*How to complete this task*
Where does the string "first" occur in the records? Copy each line that holds it.

───── Supplied entries

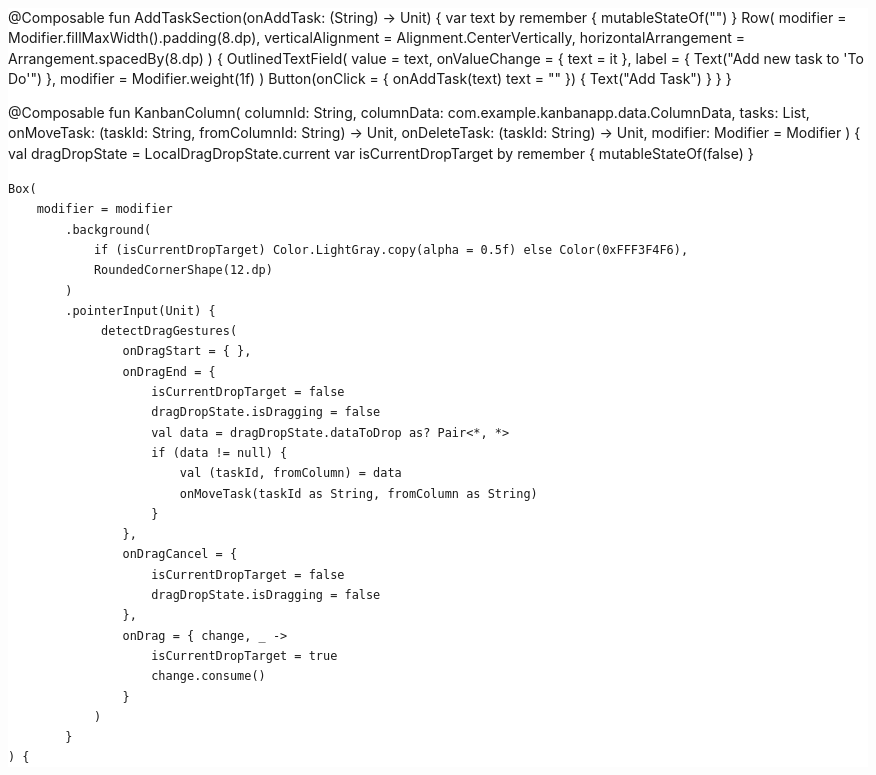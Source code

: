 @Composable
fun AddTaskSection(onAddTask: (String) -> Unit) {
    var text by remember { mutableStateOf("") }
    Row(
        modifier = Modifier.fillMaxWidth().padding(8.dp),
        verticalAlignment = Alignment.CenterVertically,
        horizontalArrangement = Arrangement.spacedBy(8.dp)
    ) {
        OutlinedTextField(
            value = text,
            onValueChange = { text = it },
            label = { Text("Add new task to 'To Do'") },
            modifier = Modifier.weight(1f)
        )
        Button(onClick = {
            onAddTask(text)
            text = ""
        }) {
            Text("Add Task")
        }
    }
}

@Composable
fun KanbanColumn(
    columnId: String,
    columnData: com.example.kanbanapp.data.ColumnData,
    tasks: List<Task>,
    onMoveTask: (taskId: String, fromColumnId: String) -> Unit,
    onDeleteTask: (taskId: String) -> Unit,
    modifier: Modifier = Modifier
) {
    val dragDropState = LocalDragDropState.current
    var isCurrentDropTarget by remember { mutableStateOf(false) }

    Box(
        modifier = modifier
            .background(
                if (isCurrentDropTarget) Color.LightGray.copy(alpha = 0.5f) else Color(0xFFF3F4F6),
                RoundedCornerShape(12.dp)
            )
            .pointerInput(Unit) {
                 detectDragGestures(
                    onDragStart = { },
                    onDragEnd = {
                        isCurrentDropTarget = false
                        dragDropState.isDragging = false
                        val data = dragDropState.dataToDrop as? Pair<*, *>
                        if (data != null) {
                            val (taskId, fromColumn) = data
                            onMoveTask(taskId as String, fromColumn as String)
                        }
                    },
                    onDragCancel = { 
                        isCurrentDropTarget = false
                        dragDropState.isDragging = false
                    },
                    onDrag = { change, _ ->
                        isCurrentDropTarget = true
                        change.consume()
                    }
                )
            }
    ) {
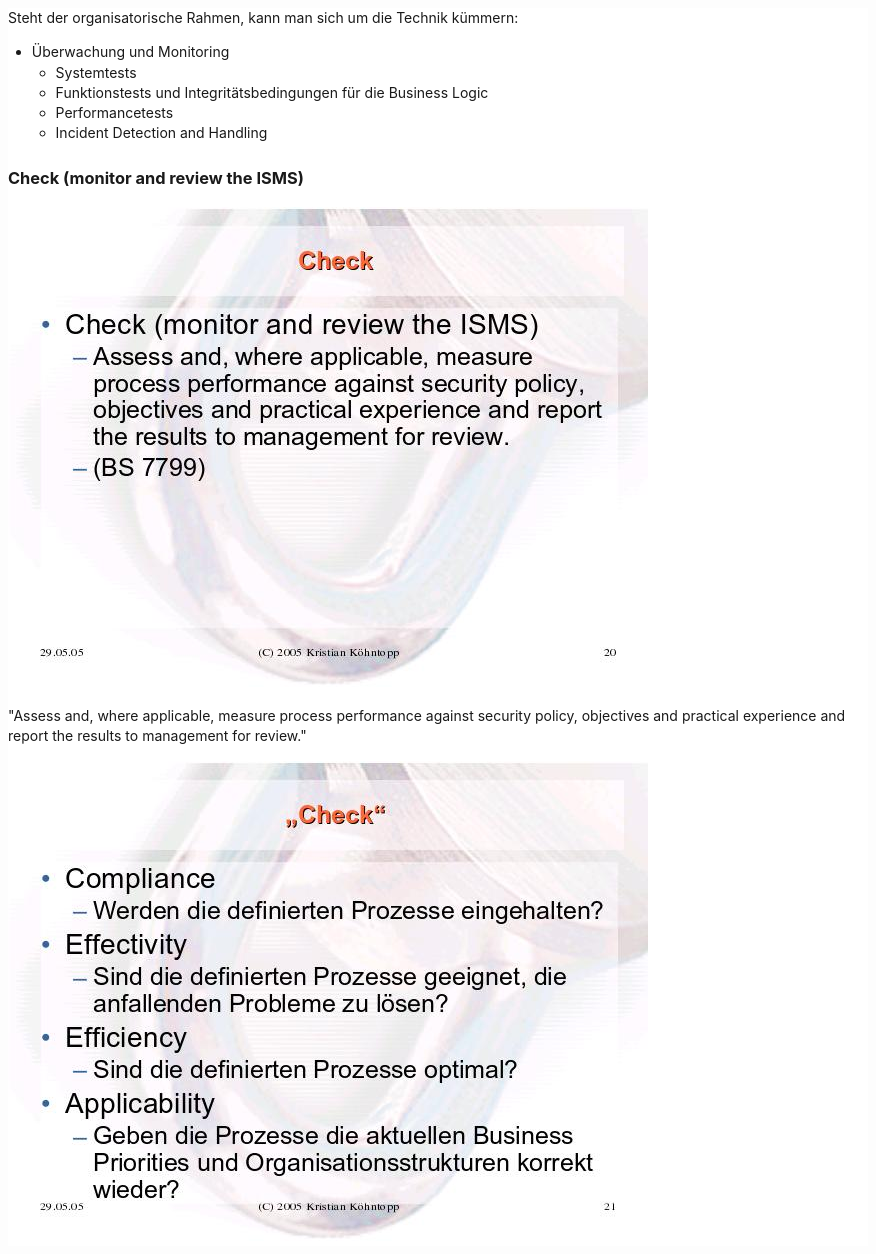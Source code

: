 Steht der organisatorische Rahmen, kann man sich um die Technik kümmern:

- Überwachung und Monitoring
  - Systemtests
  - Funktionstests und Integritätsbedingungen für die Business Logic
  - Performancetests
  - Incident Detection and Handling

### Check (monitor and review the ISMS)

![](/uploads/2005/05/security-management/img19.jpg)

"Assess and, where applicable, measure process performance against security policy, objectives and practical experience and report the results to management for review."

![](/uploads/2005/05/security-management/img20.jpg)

──────────
───── Supplied entries

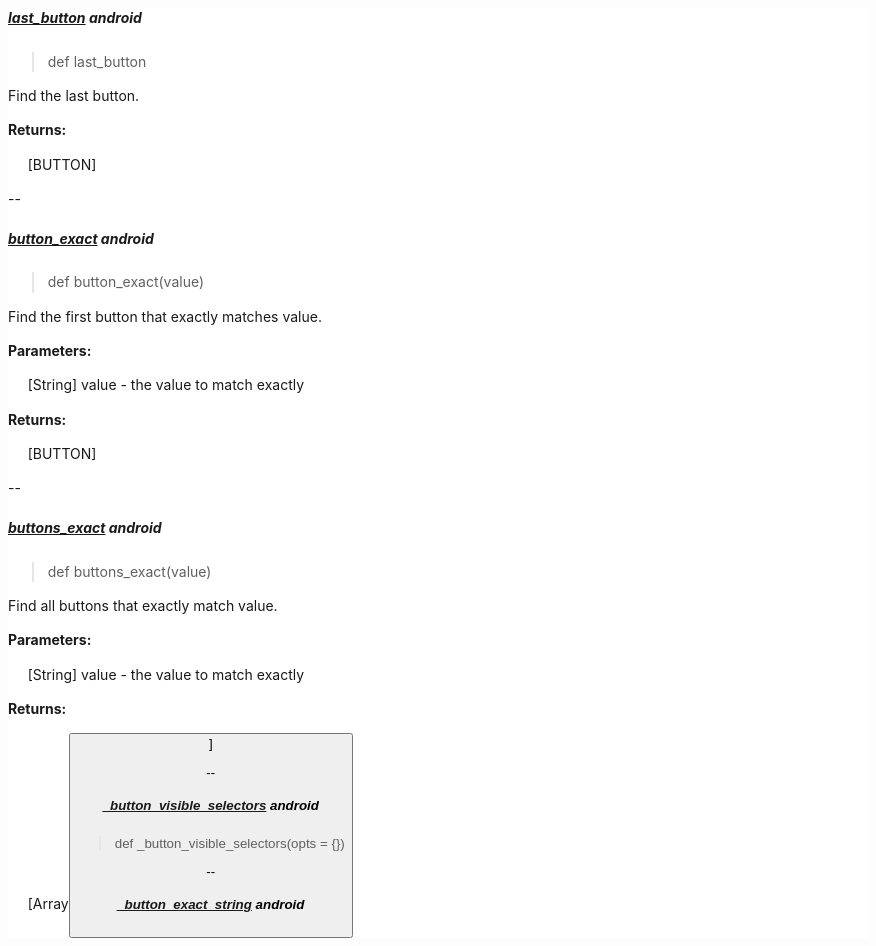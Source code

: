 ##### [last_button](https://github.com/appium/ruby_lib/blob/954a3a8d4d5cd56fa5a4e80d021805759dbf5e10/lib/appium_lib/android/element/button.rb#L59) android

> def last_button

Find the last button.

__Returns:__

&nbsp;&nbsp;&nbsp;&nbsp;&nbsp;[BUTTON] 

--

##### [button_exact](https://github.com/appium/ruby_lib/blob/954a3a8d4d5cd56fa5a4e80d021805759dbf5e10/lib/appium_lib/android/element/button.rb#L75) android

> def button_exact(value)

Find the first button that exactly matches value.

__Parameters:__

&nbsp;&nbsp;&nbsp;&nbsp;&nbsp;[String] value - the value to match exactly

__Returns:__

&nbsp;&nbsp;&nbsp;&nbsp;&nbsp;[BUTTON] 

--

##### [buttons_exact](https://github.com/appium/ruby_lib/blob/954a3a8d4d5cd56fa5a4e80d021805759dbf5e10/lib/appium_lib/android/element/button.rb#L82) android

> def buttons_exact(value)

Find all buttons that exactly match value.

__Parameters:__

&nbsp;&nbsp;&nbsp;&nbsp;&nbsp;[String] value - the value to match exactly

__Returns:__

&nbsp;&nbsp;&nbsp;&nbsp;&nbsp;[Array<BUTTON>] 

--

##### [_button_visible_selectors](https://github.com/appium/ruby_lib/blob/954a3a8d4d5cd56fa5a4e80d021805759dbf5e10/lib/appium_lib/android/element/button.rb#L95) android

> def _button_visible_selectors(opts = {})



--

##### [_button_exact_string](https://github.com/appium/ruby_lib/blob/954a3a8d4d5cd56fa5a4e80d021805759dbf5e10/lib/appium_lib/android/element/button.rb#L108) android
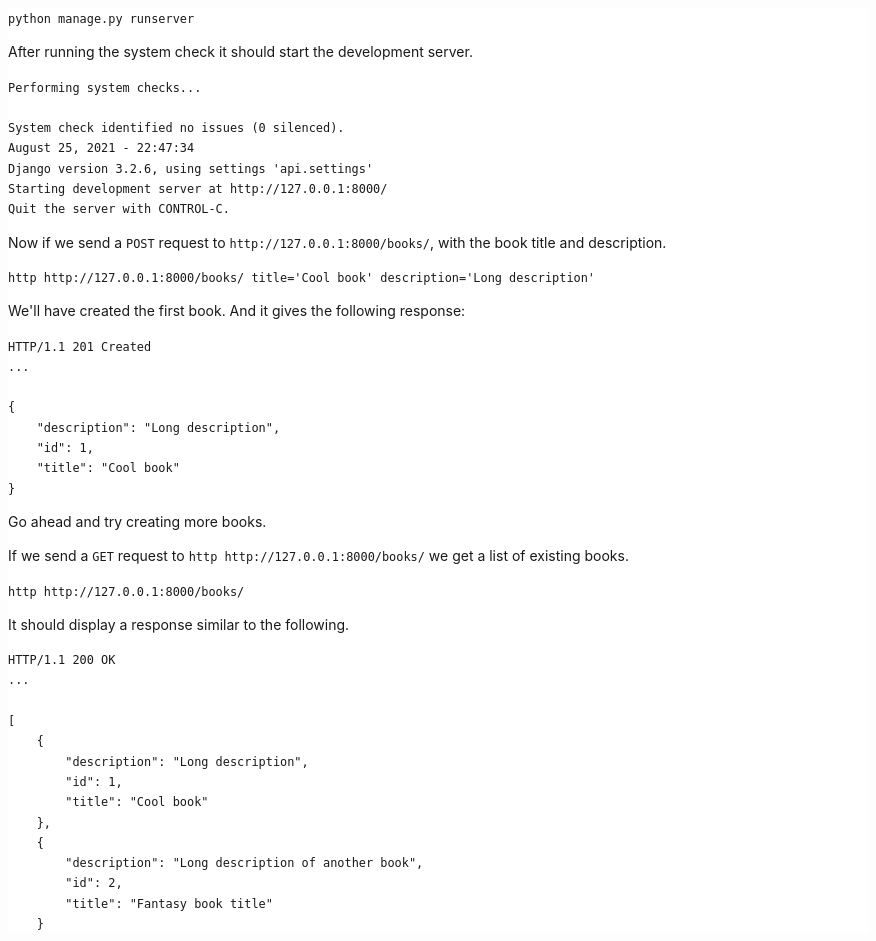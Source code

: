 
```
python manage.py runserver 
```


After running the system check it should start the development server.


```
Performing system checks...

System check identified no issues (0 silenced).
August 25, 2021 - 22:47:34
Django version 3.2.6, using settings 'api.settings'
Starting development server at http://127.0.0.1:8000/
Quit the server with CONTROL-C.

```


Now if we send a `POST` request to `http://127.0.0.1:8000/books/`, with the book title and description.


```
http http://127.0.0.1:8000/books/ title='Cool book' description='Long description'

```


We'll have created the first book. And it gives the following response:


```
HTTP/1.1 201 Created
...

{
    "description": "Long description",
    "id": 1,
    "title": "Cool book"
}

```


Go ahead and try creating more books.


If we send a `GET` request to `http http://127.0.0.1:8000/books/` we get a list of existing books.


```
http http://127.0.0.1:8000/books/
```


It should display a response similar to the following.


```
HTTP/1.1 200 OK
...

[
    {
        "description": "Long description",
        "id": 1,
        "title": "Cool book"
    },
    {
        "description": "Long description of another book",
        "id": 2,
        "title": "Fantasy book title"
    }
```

──────────
───── Supplied entries

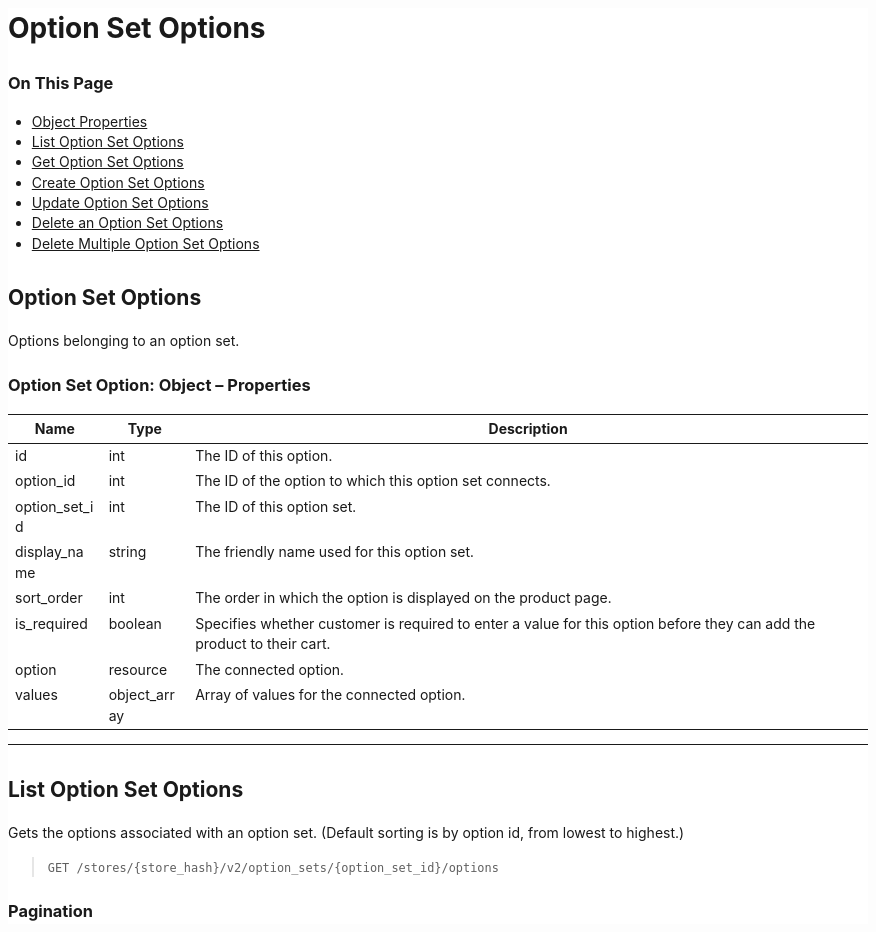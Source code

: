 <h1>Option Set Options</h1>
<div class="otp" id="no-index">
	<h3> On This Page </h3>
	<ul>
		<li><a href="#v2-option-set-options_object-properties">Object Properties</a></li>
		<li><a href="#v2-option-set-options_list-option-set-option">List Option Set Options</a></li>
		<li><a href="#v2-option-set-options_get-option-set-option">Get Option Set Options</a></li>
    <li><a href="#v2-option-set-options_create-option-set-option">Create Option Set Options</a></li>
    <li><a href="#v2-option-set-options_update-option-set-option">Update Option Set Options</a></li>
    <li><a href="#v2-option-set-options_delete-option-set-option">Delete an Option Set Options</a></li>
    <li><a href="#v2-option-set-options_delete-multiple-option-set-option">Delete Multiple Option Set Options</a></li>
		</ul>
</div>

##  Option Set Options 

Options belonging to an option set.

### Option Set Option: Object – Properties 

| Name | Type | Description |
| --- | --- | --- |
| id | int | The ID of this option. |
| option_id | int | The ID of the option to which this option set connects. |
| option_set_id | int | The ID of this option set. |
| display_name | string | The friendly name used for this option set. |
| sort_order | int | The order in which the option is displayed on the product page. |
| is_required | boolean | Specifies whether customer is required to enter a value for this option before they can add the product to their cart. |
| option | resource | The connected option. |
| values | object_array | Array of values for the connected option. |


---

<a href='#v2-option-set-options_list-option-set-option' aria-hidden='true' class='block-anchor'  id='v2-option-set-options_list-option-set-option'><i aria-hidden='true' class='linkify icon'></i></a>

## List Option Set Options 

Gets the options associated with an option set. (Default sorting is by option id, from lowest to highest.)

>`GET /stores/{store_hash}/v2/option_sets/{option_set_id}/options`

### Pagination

──────────

*Answer box*
Find the first button that exactly matches value.
We'll have created the first book. And it gives the following response:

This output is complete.